**Work request**
Look below for the line holding "Step 6: Restart" and the line holding "The goal of". Transcribe exactly those lines and all lines between them, nothing more.

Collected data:
---+---

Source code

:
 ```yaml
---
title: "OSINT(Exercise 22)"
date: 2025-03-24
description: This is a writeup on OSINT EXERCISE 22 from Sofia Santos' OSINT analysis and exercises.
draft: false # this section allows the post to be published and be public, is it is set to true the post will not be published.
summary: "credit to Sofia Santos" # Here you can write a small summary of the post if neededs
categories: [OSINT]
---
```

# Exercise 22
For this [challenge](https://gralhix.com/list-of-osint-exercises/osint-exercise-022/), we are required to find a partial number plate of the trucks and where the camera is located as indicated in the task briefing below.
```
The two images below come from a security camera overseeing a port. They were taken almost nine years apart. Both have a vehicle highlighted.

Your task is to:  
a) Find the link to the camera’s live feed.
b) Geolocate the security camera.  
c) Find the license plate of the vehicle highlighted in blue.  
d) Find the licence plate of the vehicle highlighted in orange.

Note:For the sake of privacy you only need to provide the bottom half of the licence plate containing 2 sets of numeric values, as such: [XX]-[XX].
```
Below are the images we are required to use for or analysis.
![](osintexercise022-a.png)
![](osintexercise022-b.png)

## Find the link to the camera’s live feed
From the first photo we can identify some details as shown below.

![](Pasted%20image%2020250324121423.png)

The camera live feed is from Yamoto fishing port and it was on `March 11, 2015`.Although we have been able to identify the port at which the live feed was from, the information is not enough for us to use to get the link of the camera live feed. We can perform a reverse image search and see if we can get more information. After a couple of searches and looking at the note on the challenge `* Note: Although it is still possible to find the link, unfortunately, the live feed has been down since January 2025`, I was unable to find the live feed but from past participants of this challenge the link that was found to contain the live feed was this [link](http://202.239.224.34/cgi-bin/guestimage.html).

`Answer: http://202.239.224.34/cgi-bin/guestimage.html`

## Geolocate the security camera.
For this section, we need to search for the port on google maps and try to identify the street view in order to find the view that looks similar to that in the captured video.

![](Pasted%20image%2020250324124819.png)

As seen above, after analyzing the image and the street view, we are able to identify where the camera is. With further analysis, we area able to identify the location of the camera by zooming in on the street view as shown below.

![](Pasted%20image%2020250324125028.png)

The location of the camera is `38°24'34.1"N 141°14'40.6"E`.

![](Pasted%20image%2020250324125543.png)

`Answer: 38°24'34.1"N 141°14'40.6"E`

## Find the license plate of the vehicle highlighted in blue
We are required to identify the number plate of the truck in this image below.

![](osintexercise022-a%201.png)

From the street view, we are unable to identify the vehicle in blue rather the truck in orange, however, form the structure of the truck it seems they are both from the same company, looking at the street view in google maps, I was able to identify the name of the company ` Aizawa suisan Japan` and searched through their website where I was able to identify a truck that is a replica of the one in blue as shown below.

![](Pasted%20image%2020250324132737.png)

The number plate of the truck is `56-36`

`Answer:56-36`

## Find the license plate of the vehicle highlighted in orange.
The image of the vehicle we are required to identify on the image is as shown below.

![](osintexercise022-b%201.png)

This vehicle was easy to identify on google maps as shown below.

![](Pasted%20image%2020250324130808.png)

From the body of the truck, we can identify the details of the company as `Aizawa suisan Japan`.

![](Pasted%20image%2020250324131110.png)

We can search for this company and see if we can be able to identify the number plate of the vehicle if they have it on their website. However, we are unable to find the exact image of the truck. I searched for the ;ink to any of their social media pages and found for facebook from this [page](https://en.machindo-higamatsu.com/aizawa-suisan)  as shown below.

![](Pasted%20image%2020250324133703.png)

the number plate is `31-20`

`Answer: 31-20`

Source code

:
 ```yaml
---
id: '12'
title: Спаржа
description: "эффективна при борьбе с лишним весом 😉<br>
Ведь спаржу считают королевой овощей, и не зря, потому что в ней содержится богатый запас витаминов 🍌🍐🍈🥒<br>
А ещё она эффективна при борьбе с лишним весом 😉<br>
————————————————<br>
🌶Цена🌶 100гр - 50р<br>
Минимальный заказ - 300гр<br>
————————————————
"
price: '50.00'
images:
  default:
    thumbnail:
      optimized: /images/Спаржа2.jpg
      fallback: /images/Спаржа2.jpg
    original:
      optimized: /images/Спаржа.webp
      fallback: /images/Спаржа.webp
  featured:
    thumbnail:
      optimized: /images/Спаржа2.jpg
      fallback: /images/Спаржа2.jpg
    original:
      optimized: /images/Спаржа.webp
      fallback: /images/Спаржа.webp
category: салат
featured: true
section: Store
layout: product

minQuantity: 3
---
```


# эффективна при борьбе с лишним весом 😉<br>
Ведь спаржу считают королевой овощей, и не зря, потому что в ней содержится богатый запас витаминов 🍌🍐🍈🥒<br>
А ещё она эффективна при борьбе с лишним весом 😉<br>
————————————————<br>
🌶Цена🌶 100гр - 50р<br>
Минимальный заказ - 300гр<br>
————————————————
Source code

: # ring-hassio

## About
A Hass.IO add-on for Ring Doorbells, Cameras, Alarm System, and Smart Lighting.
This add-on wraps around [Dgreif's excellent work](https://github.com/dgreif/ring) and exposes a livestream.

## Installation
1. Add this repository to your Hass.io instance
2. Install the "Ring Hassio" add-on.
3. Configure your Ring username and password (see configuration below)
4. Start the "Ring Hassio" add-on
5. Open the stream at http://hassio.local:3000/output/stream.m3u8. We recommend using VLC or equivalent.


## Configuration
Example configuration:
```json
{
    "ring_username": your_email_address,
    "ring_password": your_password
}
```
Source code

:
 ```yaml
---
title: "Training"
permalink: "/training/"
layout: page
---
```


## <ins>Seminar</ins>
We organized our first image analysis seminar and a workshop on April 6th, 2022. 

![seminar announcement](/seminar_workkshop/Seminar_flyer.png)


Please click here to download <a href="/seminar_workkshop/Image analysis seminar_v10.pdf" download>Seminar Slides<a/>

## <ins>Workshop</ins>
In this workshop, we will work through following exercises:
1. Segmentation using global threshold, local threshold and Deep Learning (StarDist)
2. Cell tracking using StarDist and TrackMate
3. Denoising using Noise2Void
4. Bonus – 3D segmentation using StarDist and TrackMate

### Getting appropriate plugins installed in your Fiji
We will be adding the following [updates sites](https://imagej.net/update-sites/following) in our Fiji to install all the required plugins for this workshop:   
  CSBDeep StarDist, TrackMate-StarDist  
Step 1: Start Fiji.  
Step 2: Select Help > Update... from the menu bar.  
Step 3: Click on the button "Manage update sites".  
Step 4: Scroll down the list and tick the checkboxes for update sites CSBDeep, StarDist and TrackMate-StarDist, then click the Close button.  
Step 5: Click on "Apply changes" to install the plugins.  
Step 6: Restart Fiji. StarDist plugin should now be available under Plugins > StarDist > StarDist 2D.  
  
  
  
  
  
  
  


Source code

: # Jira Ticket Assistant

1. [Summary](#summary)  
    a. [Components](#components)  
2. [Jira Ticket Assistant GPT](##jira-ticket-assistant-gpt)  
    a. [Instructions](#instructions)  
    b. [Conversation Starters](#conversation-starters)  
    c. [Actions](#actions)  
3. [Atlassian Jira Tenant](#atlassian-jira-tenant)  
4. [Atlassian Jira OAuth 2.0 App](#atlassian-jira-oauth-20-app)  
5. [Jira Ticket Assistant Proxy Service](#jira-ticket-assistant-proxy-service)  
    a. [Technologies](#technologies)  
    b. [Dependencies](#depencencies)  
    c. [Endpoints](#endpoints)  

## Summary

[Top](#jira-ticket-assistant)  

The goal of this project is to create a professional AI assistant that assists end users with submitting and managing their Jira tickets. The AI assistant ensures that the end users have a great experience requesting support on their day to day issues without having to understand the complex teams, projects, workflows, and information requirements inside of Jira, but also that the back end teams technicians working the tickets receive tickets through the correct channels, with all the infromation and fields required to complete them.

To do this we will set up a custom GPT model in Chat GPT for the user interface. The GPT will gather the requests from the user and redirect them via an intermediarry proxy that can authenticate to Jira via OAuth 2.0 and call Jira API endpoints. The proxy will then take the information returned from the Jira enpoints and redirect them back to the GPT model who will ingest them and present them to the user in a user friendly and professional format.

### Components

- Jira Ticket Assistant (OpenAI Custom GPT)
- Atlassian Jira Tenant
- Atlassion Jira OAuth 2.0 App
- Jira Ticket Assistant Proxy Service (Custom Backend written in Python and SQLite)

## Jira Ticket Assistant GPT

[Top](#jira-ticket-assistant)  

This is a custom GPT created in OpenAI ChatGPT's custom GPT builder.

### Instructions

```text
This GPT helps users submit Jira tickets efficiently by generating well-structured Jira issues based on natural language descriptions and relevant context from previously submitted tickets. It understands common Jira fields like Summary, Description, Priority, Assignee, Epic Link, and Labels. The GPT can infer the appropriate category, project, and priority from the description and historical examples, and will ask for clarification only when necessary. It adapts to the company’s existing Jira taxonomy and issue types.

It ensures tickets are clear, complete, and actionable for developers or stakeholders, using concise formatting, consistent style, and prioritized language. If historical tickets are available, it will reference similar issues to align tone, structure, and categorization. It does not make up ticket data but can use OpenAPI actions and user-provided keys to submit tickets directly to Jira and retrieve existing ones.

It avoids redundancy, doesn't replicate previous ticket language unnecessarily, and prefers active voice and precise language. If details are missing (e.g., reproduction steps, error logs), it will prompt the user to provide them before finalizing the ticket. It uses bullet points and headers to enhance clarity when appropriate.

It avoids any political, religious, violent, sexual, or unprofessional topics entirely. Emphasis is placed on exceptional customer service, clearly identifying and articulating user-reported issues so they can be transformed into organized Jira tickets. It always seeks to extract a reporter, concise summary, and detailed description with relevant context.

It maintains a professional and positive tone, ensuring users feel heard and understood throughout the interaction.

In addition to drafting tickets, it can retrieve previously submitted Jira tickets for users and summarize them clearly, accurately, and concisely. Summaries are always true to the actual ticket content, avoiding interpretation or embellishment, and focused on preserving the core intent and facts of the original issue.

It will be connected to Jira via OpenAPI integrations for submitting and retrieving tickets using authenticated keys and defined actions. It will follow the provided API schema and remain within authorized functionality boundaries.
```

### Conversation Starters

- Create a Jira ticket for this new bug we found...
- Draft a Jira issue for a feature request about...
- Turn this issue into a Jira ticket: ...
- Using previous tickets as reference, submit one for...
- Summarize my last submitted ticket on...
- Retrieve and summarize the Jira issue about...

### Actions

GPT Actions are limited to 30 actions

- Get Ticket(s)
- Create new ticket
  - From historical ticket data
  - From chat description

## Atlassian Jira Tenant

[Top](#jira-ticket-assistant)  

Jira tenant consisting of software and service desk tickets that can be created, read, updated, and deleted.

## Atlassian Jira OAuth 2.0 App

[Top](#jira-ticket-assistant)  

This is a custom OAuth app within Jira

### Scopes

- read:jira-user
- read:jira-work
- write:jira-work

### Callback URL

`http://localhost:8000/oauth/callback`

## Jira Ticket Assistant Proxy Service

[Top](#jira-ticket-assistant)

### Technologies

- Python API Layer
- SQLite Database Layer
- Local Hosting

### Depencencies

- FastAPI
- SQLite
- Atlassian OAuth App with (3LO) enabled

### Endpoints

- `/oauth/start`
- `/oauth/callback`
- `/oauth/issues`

---+---

**Completed task**
Step 6: Restart Fiji. StarDist plugin should now be available under Plugins > StarDist > StarDist 2D.  
  
  
  
  
  
  
  


Source code

: # Jira Ticket Assistant

1. [Summary](#summary)  
    a. [Components](#components)  
2. [Jira Ticket Assistant GPT](##jira-ticket-assistant-gpt)  
    a. [Instructions](#instructions)  
    b. [Conversation Starters](#conversation-starters)  
    c. [Actions](#actions)  
3. [Atlassian Jira Tenant](#atlassian-jira-tenant)  
4. [Atlassian Jira OAuth 2.0 App](#atlassian-jira-oauth-20-app)  
5. [Jira Ticket Assistant Proxy Service](#jira-ticket-assistant-proxy-service)  
    a. [Technologies](#technologies)  
    b. [Dependencies](#depencencies)  
    c. [Endpoints](#endpoints)  

## Summary

[Top](#jira-ticket-assistant)  

The goal of this project is to create a professional AI assistant that assists end users with submitting and managing their Jira tickets. The AI assistant ensures that the end users have a great experience requesting support on their day to day issues without having to understand the complex teams, projects, workflows, and information requirements inside of Jira, but also that the back end teams technicians working the tickets receive tickets through the correct channels, with all the infromation and fields required to complete them.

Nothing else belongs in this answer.